# 3. Backfill News Data with FinBERT Sentiment
Fetch historical news articles and apply FinBERT sentiment analysis

In [None]:
import sys
sys.path.append('..')

import pandas as pd
from transformers import AutoTokenizer, AutoModelForSequenceClassification
from utils.data_fetchers import fetch_news_articles, apply_finbert_sentiment
from utils.hopsworks_helpers import get_feature_store, create_feature_group
from dotenv import load_dotenv
import yaml
from datetime import datetime, timedelta
from tqdm import tqdm

load_dotenv()

# Load config
with open('../config/config.yaml', 'r') as f:
    config = yaml.safe_load(f)

## Load FinBERT Model

In [None]:
# Load FinBERT for financial sentiment analysis
model_name = "ProsusAI/finbert"
tokenizer = AutoTokenizer.from_pretrained(model_name)
model = AutoModelForSequenceClassification.from_pretrained(model_name)

print("FinBERT model loaded successfully")

## Fetch News Articles and Apply Sentiment Analysis

**Note:** NewsAPI free tier has limits (100 requests/day).
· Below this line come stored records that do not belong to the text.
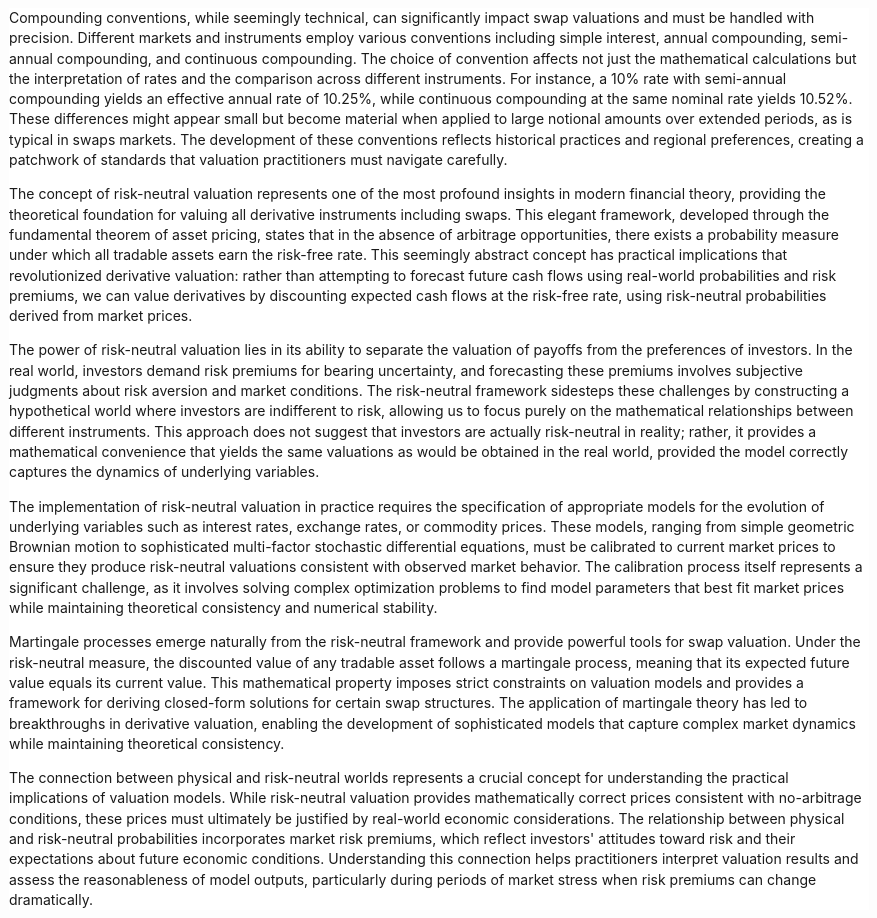 Compounding conventions, while seemingly technical, can significantly impact swap valuations and must be handled with precision. Different markets and instruments employ various conventions including simple interest, annual compounding, semi-annual compounding, and continuous compounding. The choice of convention affects not just the mathematical calculations but the interpretation of rates and the comparison across different instruments. For instance, a 10% rate with semi-annual compounding yields an effective annual rate of 10.25%, while continuous compounding at the same nominal rate yields 10.52%. These differences might appear small but become material when applied to large notional amounts over extended periods, as is typical in swaps markets. The development of these conventions reflects historical practices and regional preferences, creating a patchwork of standards that valuation practitioners must navigate carefully.

The concept of risk-neutral valuation represents one of the most profound insights in modern financial theory, providing the theoretical foundation for valuing all derivative instruments including swaps. This elegant framework, developed through the fundamental theorem of asset pricing, states that in the absence of arbitrage opportunities, there exists a probability measure under which all tradable assets earn the risk-free rate. This seemingly abstract concept has practical implications that revolutionized derivative valuation: rather than attempting to forecast future cash flows using real-world probabilities and risk premiums, we can value derivatives by discounting expected cash flows at the risk-free rate, using risk-neutral probabilities derived from market prices.

The power of risk-neutral valuation lies in its ability to separate the valuation of payoffs from the preferences of investors. In the real world, investors demand risk premiums for bearing uncertainty, and forecasting these premiums involves subjective judgments about risk aversion and market conditions. The risk-neutral framework sidesteps these challenges by constructing a hypothetical world where investors are indifferent to risk, allowing us to focus purely on the mathematical relationships between different instruments. This approach does not suggest that investors are actually risk-neutral in reality; rather, it provides a mathematical convenience that yields the same valuations as would be obtained in the real world, provided the model correctly captures the dynamics of underlying variables.

The implementation of risk-neutral valuation in practice requires the specification of appropriate models for the evolution of underlying variables such as interest rates, exchange rates, or commodity prices. These models, ranging from simple geometric Brownian motion to sophisticated multi-factor stochastic differential equations, must be calibrated to current market prices to ensure they produce risk-neutral valuations consistent with observed market behavior. The calibration process itself represents a significant challenge, as it involves solving complex optimization problems to find model parameters that best fit market prices while maintaining theoretical consistency and numerical stability.

Martingale processes emerge naturally from the risk-neutral framework and provide powerful tools for swap valuation. Under the risk-neutral measure, the discounted value of any tradable asset follows a martingale process, meaning that its expected future value equals its current value. This mathematical property imposes strict constraints on valuation models and provides a framework for deriving closed-form solutions for certain swap structures. The application of martingale theory has led to breakthroughs in derivative valuation, enabling the development of sophisticated models that capture complex market dynamics while maintaining theoretical consistency.

The connection between physical and risk-neutral worlds represents a crucial concept for understanding the practical implications of valuation models. While risk-neutral valuation provides mathematically correct prices consistent with no-arbitrage conditions, these prices must ultimately be justified by real-world economic considerations. The relationship between physical and risk-neutral probabilities incorporates market risk premiums, which reflect investors' attitudes toward risk and their expectations about future economic conditions. Understanding this connection helps practitioners interpret valuation results and assess the reasonableness of model outputs, particularly during periods of market stress when risk premiums can change dramatically.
For full backfill, you may need to:
- Run this over multiple days
- Use a paid plan
- Sample specific dates

For now, we'll fetch recent news as an example.

In [None]:
# For demonstration, fetch last 30 days of news
# Adjust this based on your NewsAPI plan

end_date = datetime.strptime(config['data']['end_date'], '%Y-%m-%d')
start_date = end_date - timedelta(days=30)  # Last 30 days for demo

query = config['data']['news']['query']
all_articles = []

current_date = start_date
while current_date <= end_date:
    date_str = current_date.strftime('%Y-%m-%d')
    print(f"Fetching news for {date_str}...")
    
    try:
        articles = fetch_news_articles(query, date_str, max_articles=100)
        
        for article in articles:
            # Combine title and description for sentiment analysis
            text = f"{article.get('title', '')} {article.get('description', '')}"
            
            # Apply FinBERT
            sentiment = apply_finbert_sentiment(text, model, tokenizer)
            
            all_articles.append({
                'date': date_str,
                'title': article.get('title'),
                'description': article.get('description'),
                'source': article.get('source', {}).get('name'),
                'url': article.get('url'),
                **sentiment
            })
    except Exception as e:
        print(f"Error fetching news for {date_str}: {e}")
    
    current_date += timedelta(days=1)

news_df = pd.DataFrame(all_articles)
print(f"\nTotal articles fetched: {len(news_df)}")
news_df.head()

## Upload to Hopsworks Feature Store

In [None]:
# Connect to Hopsworks
fs = get_feature_store()

# Create feature group for article-level sentiment
news_fg = create_feature_group(
    fs,
    name='news_sentiment_raw',
    df=news_df,
    primary_key=['date', 'url'],
    description='Article-level news sentiment from NewsAPI + FinBERT'
)

print("News sentiment data uploaded to Hopsworks!")